If salary is what attracts people to the teaching profession, those are the ones who leave after a few years and contribute to the high turnover rate. There’s so much more to it when it comes to retaining teachers, things like low class sizes.”
This was the same argument school board trustee Richard Barrera used when he testified during the Vergara trial.
Barrera pointed to inner city schools like Central Elementary – the school once led by current Superintendent Cindy Marten – as evidence San Diego Unified had raised performance at high-poverty schools by creating collaborative environments in which teachers wanted to work.
Things like merit pay, or even evaluating teachers based on the improvement shown by students in their class, would divide teachers and make them less likely to share information with their colleagues, Barrera said.
This might sound like a cynical attempt to preserve the status quo, but there’s evidence to support Barrera and Burningham’s points.
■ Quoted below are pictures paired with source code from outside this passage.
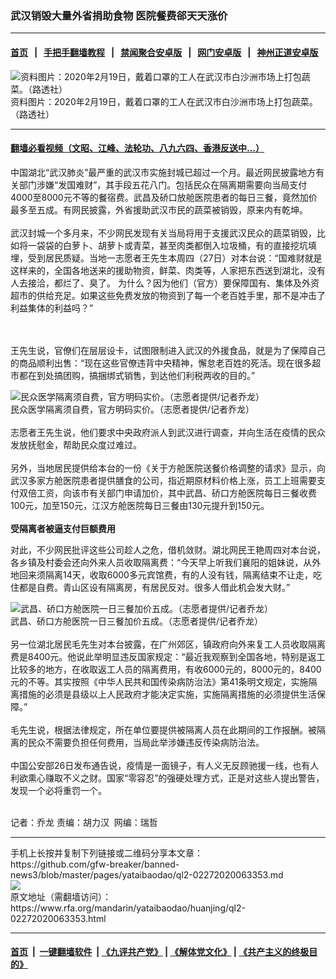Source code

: ### 武汉销毁大量外省捐助食物   医院餐费郤天天涨价
------------------------

#### [首页](https://github.com/gfw-breaker/banned-news3/blob/master/README.md) &nbsp;&nbsp;|&nbsp;&nbsp; [手把手翻墙教程](https://github.com/gfw-breaker/guides/wiki) &nbsp;&nbsp;|&nbsp;&nbsp; [禁闻聚合安卓版](https://github.com/gfw-breaker/bn-android) &nbsp;&nbsp;|&nbsp;&nbsp; [网门安卓版](https://github.com/oGate2/oGate) &nbsp;&nbsp;|&nbsp;&nbsp; [神州正道安卓版](https://github.com/SzzdOgate/update) 



<div id="headerimg">
 <img alt="资料图片：2020年2月19日，戴着口罩的工人在武汉市白沙洲市场上打包蔬菜。（路透社）" src="https://www.rfa.org/mandarin/yataibaodao/huanjing/ql2-02272020063353.html/2020-02-19T075634Z_333840738_RC2J3F93BMB5_RTRMADP_3_CHINA-HEALTH.JPG/@@images/ec7e2658-5e63-4cff-8553-156f319cf21c.jpeg" title="资料图片：2020年2月19日，戴着口罩的工人在武汉市白沙洲市场上打包蔬菜。（路透社）"/>
 <div id="headerimgcontents">
  <div id="headerimgcaption">
   <span>
    资料图片：2020年2月19日，戴着口罩的工人在武汉市白沙洲市场上打包蔬菜。（路透社）
   </span>
   <!-- zoomattribute -->
  </div>
  <!-- headerimgcaption -->
 </div>
 <!-- headerimagecontents -->
</div>

<hr/>


#### [翻墙必看视频（文昭、江峰、法轮功、八九六四、香港反送中...）](https://github.com/gfw-breaker/banned-news3/blob/master/pages/link3.md)

<div id="storytext">
 <div>
  <div class="slot_header">
  </div>
 </div>
 <p>
  中国湖北“武汉肺炎”最严重的武汉市实施封城已超过一个月。最近网民披露地方有关部门涉嫌“发国难财”，其手段五花八门。包括民众在隔离期需要向当局支付4000至8000元不等的餐宿费。武昌及硚口放舱医院患者的每日三餐，竟然加价最多至五成。有网民披露，外省援助武汉市民的蔬菜被销毁，原来内有乾坤。
  <br/>
  <br/>
  武汉封城一个多月来，不少网民发现有关当局将用于支援武汉民众的蔬菜销毁，比如将一袋袋的白萝卜、胡萝卜或青菜，甚至肉类都倒入垃圾桶，有的直接挖坑填埋，受到居民质疑。当地一志愿者王先生本周四（27日）对本台说：“国难财就是这样来的，全国各地送来的援助物资，鲜菜、肉类等，人家把东西送到湖北，没有人去接洽，都烂了、臭了。 为什么？因为他们（官方）要保障国有、集体及外资超市的供给充足。如果这些免费发放的物资到了每一个老百姓手里，那不是冲击了利益集体的利益吗？”
 </p>
 <p>
 </p>
 <p>
  <br/>
  <br/>
  王先生说，官僚们在层层设卡，试图限制进入武汉的外援食品，就是为了保障自己的商品顺利出售：“现在这些官僚违背中央精神，懈怠老百姓的死活。现在很多超市都在到处搞团购，搞捆绑式销售，到达他们利税两收的目的。”
 </p>
 <p>
 </p>
 <p>
  <div class="image-inline captioned" style="width:1500px;">
   <div style="width:1500px;">
    <img alt="民众医学隔离须自费，官方明码实价。（志愿者提供/记者乔龙）" src="https://www.rfa.org/mandarin/yataibaodao/huanjing/ql2-02272020063353.html/m0227-ql2p1.jpg" title="民众医学隔离须自费，官方明码实价。（志愿者提供/记者乔龙）"/>
   </div>
   <div class="image-caption">
    <span style="width:1500px;">
     民众医学隔离须自费，官方明码实价。（志愿者提供/记者乔龙）
    </span>
    <span class="copyright">
    </span>
   </div>
  </div>
  <br/>
  志愿者王先生说，他们要求中央政府派人到武汉进行调查，并向生活在疫情的民众发放抚慰金，帮助民众度过难过。
  <br/>
  <br/>
  另外，当地居民提供给本台的一份《关于方舱医院送餐价格调整的请求》显示，向武汉多家方舱医院患者提供膳食的公司，指近期原材料价格上涨，员工上班需要支付双倍工资，向该市有关部门申请加价，其中武昌、硚口方舱医院每日三餐收费100元，加至150元，江汉方舱医院每日三餐由130元提升到150元。
  <br/>
  <br/>
  <b>
   受隔离者被逼支付巨额费用
  </b>
 </p>
 <p>
  对此，不少网民批评这些公司趁人之危，借机敛财。湖北网民王艳周四对本台说，各乡镇及村委会还向外来人员收取隔离费：“今天早上听我们襄阳的姐妹说，从外地回来须隔离14天，收取6000多元宾馆费，有的人没有钱，隔离结束不让走，吃住都是自费。青山区设有隔离房，有居民反对。很多人借此机会发大财。”
 </p>
 <p>
 </p>
 <p>
  <div class="image-inline captioned" style="width:1500px;">
   <div style="width:1500px;">
    <img alt="武昌、硚口方舱医院一日三餐加价五成。（志愿者提供/记者乔龙）" src="https://www.rfa.org/mandarin/yataibaodao/huanjing/ql2-02272020063353.html/m0227-ql2p2.jpg" title="武昌、硚口方舱医院一日三餐加价五成。（志愿者提供/记者乔龙）"/>
   </div>
   <div class="image-caption">
    <span style="width:1500px;">
     武昌、硚口方舱医院一日三餐加价五成。（志愿者提供/记者乔龙）
    </span>
    <span class="copyright">
    </span>
   </div>
  </div>
  <br/>
  另一位湖北居民毛先生对本台披露，在广州郊区，镇政府向外来复工人员收取隔离费是8400元。他说此举明显违反国家规定：“最近我观察到全国各地，特别是返工比较多的地方，在收取返工人员的隔离费用，有收6000元的，8000元的，8400元的不等。其实按照《中华人民共和国传染病防治法》第41条明文规定，实施隔离措施的必须是县级以上人民政府才能决定实施，实施隔离措施的必须提供生活保障。”
  <br/>
  <br/>
  毛先生说，根据法律规定，所在单位要提供被隔离人员在此期间的工作报酬。被隔离的民众不需要负担任何费用，当局此举涉嫌违反传染病防治法。
  <br/>
  <br/>
  中国公安部26日发布通告说，疫情是一面镜子，有人义无反顾驰援一线，也有人利欲熏心赚取不义之财。国家“零容忍”的强硬处理方式，正是对这些人提出警告，发现一个必将重罚一个。
  <br/>
  <br/>
 </p>
 <p>
  记者：乔龙 责编：胡力汉  网编：瑞哲
 </p>
</div>

<hr/>
手机上长按并复制下列链接或二维码分享本文章：<br/>
https://github.com/gfw-breaker/banned-news3/blob/master/pages/yataibaodao/ql2-02272020063353.md <br/>
<a href='https://github.com/gfw-breaker/banned-news3/blob/master/pages/yataibaodao/ql2-02272020063353.md'><img src='https://github.com/gfw-breaker/banned-news3/blob/master/pages/yataibaodao/ql2-02272020063353.md.png'/></a> <br/>
原文地址（需翻墙访问）：https://www.rfa.org/mandarin/yataibaodao/huanjing/ql2-02272020063353.html


------------------------
#### [首页](https://github.com/gfw-breaker/banned-news3/blob/master/README.md) &nbsp;|&nbsp; [一键翻墙软件](https://github.com/gfw-breaker/nogfw/blob/master/README.md) &nbsp;| [《九评共产党》](https://github.com/gfw-breaker/9ping.md/blob/master/README.md#九评之一评共产党是什么) | [《解体党文化》](https://github.com/gfw-breaker/jtdwh.md/blob/master/README.md) | [《共产主义的终极目的》](https://github.com/gfw-breaker/gczydzjmd.md/blob/master/README.md)


<img src='http://gfw-breaker.win/banned-news3/pages/yataibaodao/ql2-02272020063353.md' width='0px' height='0px'/>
After the Vergara ruling in 2014, education writer Dana Goldstein highlighted some of the reasons merit pay has had trouble gaining traction:
“From 2009 to 2011, the federal government offered 1,500 effective teachers in 10 major cities—including Los Angeles—a $20,000 bonus to transfer to an open job at a higher poverty school with lower test scores. In the world of public education, $20,000 is a major financial incentive. All these teachers were already employed by urban districts with diverse student populations; they weren’t scared of working with poor, non-white children. Yet less than a quarter of the eligible teachers chose to apply for the bonuses. Most did not want to teach in the schools that were the most deeply segregated by race and class and faced major pressure to raise test scores.”
Firing bad teachers, Goldstein writes, doesn’t address the larger problem: getting good teachers to take jobs in high-poverty, racially isolated schools.
To do that, Goldstein writes elsewhere, we need to reimagine the problem, such as by focusing more on principals, instead of only looking to teachers.
That’s not to say school districts should stop looking for better ways to recruit, train and evaluate teachers. But reforms focused exclusively on teachers overlook the larger systems in which high-poverty schools operate.